Annual Flu Shots Benefit Individuals, Communities, And Nations Because High Vaccination Rates Reduce Influenza Infection And Help With Herd Immunity
“Everyone who has died from the flu caught it from someone else.” ~ Attributed to the Surgeon General
Pegasus skilled in-home caregivers in Sylmar and elsewhere know the importance of annual vaccination against influenza. Their goal is to protect themselves and their senior clientele. Our career home health care nurses explain how getting a flu shot benefits the community as well as individuals.
Currently, people are focused on the Covid-19 pandemic. Most are protecting themselves by getting vaccinated. They’re also adhering to guidelines like social distancing and wearing masks.
Covid-19 Guidelines Temporarily Reduced The Incidence Of Influenza
The number of individuals with the flu in the 2020-21 season decreased from prior years. That’s primarily because Covid-19 pandemic guidelines also reduced exposure to the flu virus. A record number of people additionally got their flu shots.
Experts predict that the 2021-22 flu season could be significantly worse. They cite several reasons, among which are:
- Increased vulnerability – fewer cases last season mean that there’s less natural immunity.
- Relaxation of pandemic restrictions – people are not currently wearing masks or staying six feet apart as diligently as they did last year.
- Reopening of schools – school children spread viruses.
Covid-19 cases are beginning to increase at the time of this writing, leading individuals to resume precautions. That, as well as influenza vaccinations, could again mean fewer incidences of flu.
Herd Immunity Reduces Viral Infections
In the past year or so, the expression “herd immunity” has become a familiar phrase. Some experts tend to prefer “community immunity” or “population immunity.” Regardless of which terminology is used, it defines a crucial concept.
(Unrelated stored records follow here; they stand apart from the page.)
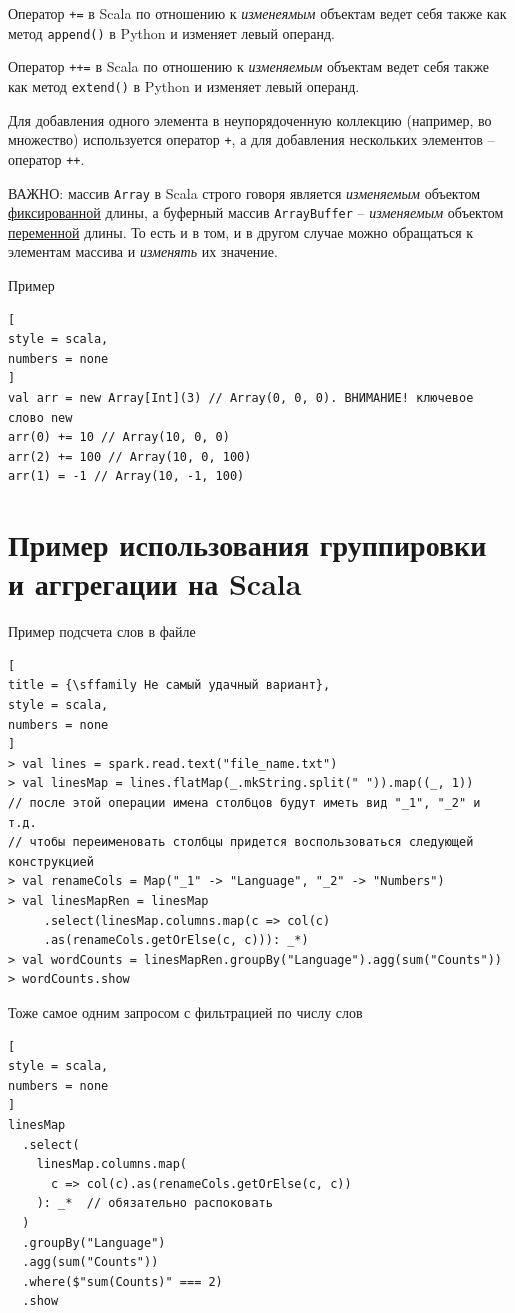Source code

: \documentclass[%
	11pt,
	a4paper,
	utf8,
		]{article}
\begin{document}
Оператор \texttt{+=} в Scala по отношению к \emph{изменеямым} объектам ведет себя также как метод \texttt{append()} в Python и изменяет левый операнд.

Оператор \texttt{++=} в Scala по отношению к \emph{изменяемым} объектам ведет себя также как метод \texttt{extend()} в Python и изменяет левый операнд.

Для добавления одного элемента в неупорядоченную коллекцию (например, во множество) используется оператор \texttt{+}, а для добавления нескольких элементов -- оператор \texttt{++}.

ВАЖНО: массив \texttt{Array} в Scala строго говоря является \emph{изменяемым} объектом \underline{фиксированной} длины, а буферный массив \texttt{ArrayBuffer} -- \emph{изменяемым} объектом \underline{переменной} длины. То есть и в том, и в другом случае можно обращаться к элементам массива и \emph{изменять} их значение.

Пример
\begin{lstlisting}[
style = scala,
numbers = none
]
val arr = new Array[Int](3) // Array(0, 0, 0). ВНИМАНИЕ! ключевое слово new
arr(0) += 10 // Array(10, 0, 0)
arr(2) += 100 // Array(10, 0, 100)
arr(1) = -1 // Array(10, -1, 100)
\end{lstlisting}



\section{Пример использования группировки и аггрегации на Scala}

Пример подсчета слов в файле
\begin{lstlisting}[
title = {\sffamily Не самый удачный вариант},
style = scala,
numbers = none	
]
> val lines = spark.read.text("file_name.txt")
> val linesMap = lines.flatMap(_.mkString.split(" ")).map((_, 1))
// после этой операции имена столбцов будут иметь вид "_1", "_2" и т.д.
// чтобы переименовать столбцы придется воспользоваться следующей конструкцией
> val renameCols = Map("_1" -> "Language", "_2" -> "Numbers")
> val linesMapRen = linesMap
     .select(linesMap.columns.map(c => col(c)
     .as(renameCols.getOrElse(c, c))): _*)
> val wordCounts = linesMapRen.groupBy("Language").agg(sum("Counts"))
> wordCounts.show
\end{lstlisting}

Тоже самое одним запросом с фильтрацией по числу слов
\begin{lstlisting}[
style = scala,
numbers = none	
]
linesMap
  .select(
    linesMap.columns.map(
      c => col(c).as(renameCols.getOrElse(c, c))
    ): _*  // обязательно распоковать
  )
  .groupBy("Language")
  .agg(sum("Counts"))
  .where($"sum(Counts)" === 2)
  .show
\end{lstlisting}
\end{document}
Herd immunity means that enough people are immune to a specific virus that it doesn’t spread. Immunity is achieved through previous exposure to the virus or vaccination.
The percentage of immune individuals needed to avoid widespread infection varies according to the virus. Some viruses mutate so slowly that an infection or vaccination provides long-term protection. Others, like the influenza virus, mutate frequently, and individuals only have short-term immunity.
Influenza Viruses Mutate In Two Ways
Antigenic drift is generally an evolution of changes in the virus. The first changes may not be significant enough to require a new vaccine. But as the changes accumulate, vaccines have to be modified to be effective.
Antigenic shift describes a sudden and rapid change in a virus. For example, antigenic shifts occur when an animal influenza virus becomes infectious in humans. Prior vaccines or infections do not provide immunity.
Scientists analyze the changes in influenza viruses all year long. They then formulate a vaccine they think will provide immunity in the upcoming flu season. Because of the relentless mutations in the virus, individuals must get a new vaccine each year.
Achieving herd immunity requires a virus that:
- Has a slow rate of mutation.
- Human immune systems can identify.
- Is not transmitted to humans from animals or birds.
Influenza viruses do not meet any of these criteria. Every individual case of the flu is an opportunity for the virus to mutate. Reducing mutations potentially increases the likelihood of immunity.
A high vaccination rate can slow the antigenic drift mutations. Flu pandemics in the past resulted from vaccination rates that rarely exceeded 40%. Studies show that an 80% vaccination rate is the minimum needed to achieve herd immunity against influenza.
Influenza Vaccinations Protect Everyone
As a home health care nurse, you are probably familiar with the toll influenza takes on individuals. You know that getting annual flu shots help people avoid getting the flu. Or if they do get sick, it’s only a mild case.
You also realize that flu shots help protect everyone that an infected individual comes in contact with. Asymptomatic individuals can quickly spread the influenza virus. They are unaware of doing so and may inadvertently infect dozens of others.
Vaccinations reduce the rate of infection. That’s crucial for an individual’s well-being. But on a larger scale, getting vaccinated benefits all of humanity. The fewer cases of influenza, the fewer the mutations, and the greater the chance of developing an effective vaccine.
An effective universal vaccine could provide immunity against both antigenic drift and antigenic shift mutations. Flu could join the ranks of diseases like smallpox and polio that are close to eradication. Until then, it benefits everyone if you get annual flu shots and encourage others to follow suit.
Pegasus is a licensed Home Care Organization and a Joint Commission Accredited Home Health Care organization. Everything that our experienced in-home caregivers in Sylmar and our other locations do has the goal of keeping patients healthy. Our career home health care nurses know that improving everyone’s quality of life includes getting annual flu shots.